Quest 9.1: Trophic interactions: There are 3 worked-out examples, namely 9.1.1 competition, 9.1.2 Syntrophy and 9.1.3 Symbiosis. What about 9.1.4 and 9.1.5? These seem to be discussed only in very general terms. Is a more detailed discussion of weak homeostasis not feasible for these interactions?

Answ: Predation is dealt with in more detail in the following sections on population dynamics. There has been little quantitative work on parasitism yet, so there is not much quantification to discuss here. Much work remains to be done.
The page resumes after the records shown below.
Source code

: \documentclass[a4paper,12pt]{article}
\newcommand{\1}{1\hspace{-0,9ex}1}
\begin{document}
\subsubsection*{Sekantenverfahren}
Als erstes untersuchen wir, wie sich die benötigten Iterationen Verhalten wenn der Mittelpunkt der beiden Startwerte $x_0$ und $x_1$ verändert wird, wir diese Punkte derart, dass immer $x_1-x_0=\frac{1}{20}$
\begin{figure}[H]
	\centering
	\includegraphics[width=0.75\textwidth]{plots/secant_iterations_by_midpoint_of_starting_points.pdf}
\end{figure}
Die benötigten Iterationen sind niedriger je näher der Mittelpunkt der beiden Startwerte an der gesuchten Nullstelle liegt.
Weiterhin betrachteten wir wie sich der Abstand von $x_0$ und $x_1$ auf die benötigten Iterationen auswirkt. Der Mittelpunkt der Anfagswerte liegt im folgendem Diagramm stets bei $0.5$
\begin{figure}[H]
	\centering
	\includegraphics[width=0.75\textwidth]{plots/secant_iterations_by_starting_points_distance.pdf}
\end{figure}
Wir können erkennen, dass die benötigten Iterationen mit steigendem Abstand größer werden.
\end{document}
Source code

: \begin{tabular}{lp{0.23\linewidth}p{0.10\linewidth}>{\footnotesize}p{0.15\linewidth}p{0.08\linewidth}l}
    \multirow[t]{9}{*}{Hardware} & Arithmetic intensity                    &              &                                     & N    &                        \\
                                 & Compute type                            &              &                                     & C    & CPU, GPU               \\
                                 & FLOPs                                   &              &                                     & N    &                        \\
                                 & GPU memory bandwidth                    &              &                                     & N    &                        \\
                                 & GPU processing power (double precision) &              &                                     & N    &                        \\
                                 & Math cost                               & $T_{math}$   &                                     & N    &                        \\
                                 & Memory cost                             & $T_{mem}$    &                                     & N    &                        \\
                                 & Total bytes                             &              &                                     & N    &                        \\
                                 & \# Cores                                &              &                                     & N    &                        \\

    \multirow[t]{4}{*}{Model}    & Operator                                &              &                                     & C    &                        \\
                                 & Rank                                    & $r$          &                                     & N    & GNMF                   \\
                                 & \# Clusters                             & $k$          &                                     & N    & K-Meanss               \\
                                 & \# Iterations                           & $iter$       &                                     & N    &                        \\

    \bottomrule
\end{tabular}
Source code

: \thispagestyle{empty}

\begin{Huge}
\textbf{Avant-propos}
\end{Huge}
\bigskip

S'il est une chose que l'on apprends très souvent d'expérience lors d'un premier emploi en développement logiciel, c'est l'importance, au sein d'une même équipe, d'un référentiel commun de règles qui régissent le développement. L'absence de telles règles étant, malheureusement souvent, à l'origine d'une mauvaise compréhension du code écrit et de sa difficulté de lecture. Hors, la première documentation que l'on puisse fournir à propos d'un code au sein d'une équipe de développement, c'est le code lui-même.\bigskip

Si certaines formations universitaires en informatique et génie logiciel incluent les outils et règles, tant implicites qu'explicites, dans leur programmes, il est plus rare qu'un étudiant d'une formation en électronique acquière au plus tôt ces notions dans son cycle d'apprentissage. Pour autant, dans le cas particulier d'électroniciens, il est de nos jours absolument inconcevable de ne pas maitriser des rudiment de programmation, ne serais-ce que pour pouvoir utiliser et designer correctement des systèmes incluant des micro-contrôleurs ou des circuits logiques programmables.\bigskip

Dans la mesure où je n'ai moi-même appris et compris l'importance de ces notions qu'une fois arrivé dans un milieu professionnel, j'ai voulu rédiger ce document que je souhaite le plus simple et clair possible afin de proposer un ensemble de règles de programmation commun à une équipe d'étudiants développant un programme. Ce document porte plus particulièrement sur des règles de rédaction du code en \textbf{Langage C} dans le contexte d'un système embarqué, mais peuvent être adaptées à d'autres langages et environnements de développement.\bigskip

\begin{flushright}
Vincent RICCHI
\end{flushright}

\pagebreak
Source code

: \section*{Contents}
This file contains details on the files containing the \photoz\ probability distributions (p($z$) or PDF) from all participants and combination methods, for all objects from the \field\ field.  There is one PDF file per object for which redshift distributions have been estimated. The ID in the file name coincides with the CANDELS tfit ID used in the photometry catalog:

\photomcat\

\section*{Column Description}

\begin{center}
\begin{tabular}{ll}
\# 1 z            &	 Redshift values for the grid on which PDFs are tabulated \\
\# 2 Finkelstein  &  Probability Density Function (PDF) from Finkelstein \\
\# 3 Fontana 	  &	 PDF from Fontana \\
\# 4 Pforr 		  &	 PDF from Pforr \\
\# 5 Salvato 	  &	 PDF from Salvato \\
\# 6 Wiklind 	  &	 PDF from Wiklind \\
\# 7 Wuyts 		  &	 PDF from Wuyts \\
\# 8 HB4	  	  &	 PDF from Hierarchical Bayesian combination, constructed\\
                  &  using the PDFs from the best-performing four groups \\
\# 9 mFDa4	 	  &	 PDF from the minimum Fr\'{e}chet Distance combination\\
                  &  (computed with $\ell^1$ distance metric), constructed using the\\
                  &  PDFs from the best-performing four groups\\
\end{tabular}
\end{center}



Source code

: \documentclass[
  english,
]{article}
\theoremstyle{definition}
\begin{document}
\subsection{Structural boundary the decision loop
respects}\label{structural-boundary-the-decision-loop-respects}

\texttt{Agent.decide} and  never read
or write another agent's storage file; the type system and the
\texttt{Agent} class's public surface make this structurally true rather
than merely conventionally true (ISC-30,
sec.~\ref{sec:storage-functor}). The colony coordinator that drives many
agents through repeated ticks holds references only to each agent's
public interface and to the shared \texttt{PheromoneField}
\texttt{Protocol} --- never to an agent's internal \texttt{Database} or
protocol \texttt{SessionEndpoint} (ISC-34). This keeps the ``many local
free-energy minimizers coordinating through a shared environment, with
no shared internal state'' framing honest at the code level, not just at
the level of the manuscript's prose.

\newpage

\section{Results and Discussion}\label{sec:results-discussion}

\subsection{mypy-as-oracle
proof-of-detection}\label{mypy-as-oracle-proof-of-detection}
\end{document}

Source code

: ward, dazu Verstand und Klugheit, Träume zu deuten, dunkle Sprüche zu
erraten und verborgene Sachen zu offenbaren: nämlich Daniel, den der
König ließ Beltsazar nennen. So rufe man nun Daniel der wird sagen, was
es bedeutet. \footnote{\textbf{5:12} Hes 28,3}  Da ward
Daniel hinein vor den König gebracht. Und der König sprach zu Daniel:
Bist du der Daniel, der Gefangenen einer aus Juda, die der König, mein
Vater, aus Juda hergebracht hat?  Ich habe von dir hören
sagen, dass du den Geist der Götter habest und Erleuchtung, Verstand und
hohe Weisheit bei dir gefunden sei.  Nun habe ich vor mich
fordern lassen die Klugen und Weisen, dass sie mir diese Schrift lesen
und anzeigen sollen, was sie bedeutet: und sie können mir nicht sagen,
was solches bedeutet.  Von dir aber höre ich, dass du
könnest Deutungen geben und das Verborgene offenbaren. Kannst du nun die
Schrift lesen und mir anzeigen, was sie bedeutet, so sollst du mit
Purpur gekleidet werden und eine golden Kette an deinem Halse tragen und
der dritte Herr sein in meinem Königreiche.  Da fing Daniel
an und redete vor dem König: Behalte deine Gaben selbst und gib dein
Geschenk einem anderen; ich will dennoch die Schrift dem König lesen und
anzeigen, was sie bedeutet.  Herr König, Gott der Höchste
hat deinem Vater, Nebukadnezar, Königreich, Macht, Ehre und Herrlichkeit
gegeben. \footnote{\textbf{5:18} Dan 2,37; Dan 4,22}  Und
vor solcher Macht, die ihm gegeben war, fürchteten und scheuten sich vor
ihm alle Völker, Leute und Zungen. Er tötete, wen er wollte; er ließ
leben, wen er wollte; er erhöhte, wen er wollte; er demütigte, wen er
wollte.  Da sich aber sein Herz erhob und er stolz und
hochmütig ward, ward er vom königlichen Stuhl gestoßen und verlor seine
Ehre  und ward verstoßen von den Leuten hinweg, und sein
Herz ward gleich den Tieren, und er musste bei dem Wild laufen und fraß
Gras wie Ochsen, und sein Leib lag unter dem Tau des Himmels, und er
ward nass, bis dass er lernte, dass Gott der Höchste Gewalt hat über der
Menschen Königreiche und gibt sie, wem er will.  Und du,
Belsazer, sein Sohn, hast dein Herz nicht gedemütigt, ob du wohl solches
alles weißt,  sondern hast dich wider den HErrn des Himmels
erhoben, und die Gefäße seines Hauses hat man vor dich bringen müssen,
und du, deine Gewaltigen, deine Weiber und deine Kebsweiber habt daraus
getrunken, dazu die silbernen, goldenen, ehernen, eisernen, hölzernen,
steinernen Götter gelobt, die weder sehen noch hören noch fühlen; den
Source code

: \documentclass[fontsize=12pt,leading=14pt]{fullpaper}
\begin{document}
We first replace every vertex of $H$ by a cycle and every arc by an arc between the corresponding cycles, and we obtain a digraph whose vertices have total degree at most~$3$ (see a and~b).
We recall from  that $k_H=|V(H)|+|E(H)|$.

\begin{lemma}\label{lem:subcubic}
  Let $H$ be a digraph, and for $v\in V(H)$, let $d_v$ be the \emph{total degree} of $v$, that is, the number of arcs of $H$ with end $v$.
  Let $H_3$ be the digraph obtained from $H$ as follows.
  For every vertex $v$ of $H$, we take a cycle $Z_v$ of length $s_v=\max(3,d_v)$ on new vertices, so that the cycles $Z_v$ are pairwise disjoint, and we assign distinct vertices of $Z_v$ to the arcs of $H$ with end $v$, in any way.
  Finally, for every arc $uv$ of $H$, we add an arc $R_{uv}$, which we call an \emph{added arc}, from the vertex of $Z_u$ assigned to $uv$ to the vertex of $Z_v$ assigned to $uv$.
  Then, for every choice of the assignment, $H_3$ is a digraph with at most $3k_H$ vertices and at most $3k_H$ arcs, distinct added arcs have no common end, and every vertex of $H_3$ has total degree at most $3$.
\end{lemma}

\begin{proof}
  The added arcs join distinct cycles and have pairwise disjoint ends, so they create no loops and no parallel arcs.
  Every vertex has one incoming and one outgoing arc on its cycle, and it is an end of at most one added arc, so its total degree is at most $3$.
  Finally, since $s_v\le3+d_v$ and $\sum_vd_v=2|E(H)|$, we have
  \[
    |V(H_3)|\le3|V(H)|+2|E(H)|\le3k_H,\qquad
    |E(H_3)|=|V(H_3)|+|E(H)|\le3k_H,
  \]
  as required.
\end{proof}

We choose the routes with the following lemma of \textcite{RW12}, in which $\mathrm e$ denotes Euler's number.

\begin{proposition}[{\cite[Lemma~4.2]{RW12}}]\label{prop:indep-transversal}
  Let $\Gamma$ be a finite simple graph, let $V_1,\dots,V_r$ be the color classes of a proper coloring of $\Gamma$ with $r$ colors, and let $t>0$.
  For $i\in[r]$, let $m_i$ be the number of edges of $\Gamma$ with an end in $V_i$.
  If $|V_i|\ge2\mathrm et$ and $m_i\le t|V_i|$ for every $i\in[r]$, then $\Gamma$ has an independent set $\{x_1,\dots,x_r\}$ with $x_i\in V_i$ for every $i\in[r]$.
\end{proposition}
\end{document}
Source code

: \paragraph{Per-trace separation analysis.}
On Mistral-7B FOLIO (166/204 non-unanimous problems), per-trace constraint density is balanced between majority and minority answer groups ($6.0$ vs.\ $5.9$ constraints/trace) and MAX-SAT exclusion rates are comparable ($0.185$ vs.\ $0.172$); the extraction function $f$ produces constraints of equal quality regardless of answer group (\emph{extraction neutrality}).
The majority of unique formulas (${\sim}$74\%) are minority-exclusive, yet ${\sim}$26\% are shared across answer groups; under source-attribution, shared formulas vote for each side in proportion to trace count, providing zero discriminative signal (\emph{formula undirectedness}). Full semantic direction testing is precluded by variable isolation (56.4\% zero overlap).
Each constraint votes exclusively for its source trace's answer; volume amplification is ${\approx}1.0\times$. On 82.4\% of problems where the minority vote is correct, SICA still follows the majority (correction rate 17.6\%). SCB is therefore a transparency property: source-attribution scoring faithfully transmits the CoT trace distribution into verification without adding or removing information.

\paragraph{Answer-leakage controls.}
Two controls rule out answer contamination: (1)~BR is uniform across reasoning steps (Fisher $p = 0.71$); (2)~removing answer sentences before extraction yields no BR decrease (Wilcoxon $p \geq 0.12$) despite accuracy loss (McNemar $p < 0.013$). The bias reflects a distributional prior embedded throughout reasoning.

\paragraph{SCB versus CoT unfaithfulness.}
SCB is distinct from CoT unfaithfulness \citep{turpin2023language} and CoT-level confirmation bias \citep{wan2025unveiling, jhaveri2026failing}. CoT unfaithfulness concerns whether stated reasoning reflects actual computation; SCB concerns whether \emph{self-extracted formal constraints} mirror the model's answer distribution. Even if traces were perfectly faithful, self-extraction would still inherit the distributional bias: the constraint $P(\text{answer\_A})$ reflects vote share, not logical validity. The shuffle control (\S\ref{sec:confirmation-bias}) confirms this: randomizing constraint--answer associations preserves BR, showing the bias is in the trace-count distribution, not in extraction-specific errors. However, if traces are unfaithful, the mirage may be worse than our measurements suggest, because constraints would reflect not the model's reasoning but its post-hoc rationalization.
Quest 9.1: The discussion of the first three interactions seems rather unbalanced. In 9.1.1 and 9.1.2 steady states are investigated. And the question is HOW AT STEADY STATE does the ratio of volume of the species vary depending on substrate. 9.1.3 is not derived but only simulated. And this simulation (Fig 9.1) is a simulation IN TIME. It shows that the ratio of structural masses is almost constant in time for ONE GIVEN substrate density. Stability in time was not tested in 9.1.1. or 9.1.2. Why are these different interactions not discussed in a comparable manner?

Chapter 9 starts with "The present aim is to discuss some constraints in these patterns to ensure weak homeostasis of structural masses ..." All the interactions are analysed in the light of weak homeostasis assumption. But why this is a starting point? Why we should base interaction studies on the assumption that composition of body (or the ratio of structural masses of different species) is the same?

Answ: Section 9.1 is more of an overview of the possible interactions, a complete analysis has not yet been performed for all interactions. It is true though that the start of 9.1 promises too much! The interest in constant ratios among populations is in the simplification of population dynamics at a higher level of organization. You don't want to deal with many species in community models; the model will be too complex to be useful. The problem is how to simplify in a way that is consistent and still allows you to walk up and down levels of organization. If weak homeostasis would apply, it is easier to lump species is a few functional units, and still apply mass and energy balance constraints.

Quest 9.1.1: I have only been reading untill 9.2.2, so maybe we will read about this more, but the author only mentioned briefly the phenomenon of competition. I think that this is a major aspect of population dynamics: it is very interesting to analyze the behaviour of populations when they have to compete for food, which happens all the time in nature. I assume that competition can be analyzed by simply adding x2 in the model, feeding on x0, together with x1 (to use paragraph 9.2.1 terminology). Then it should be possible to compare different parameter values: which traits are beneficial/competitive? I was wondering whether such a study has ever been performed within DEB.

Answ: This is indeed one of the key factors in population dynamics. Competition is most intense among con-specifics, because the have the same feeding strategy and nutritional requirements. Competition between species will be discussed later in the chapter, but more work has been done, than is reported in the book (see web site); much more work still needs to be done, however.

Quest 9.1.4: How would you deal with viruses? There is still a debate whether they are organisms or not. At least they seem to reproduce/copy themselves, and they can have considerable impact on species populations. A similar question could be asked for prions.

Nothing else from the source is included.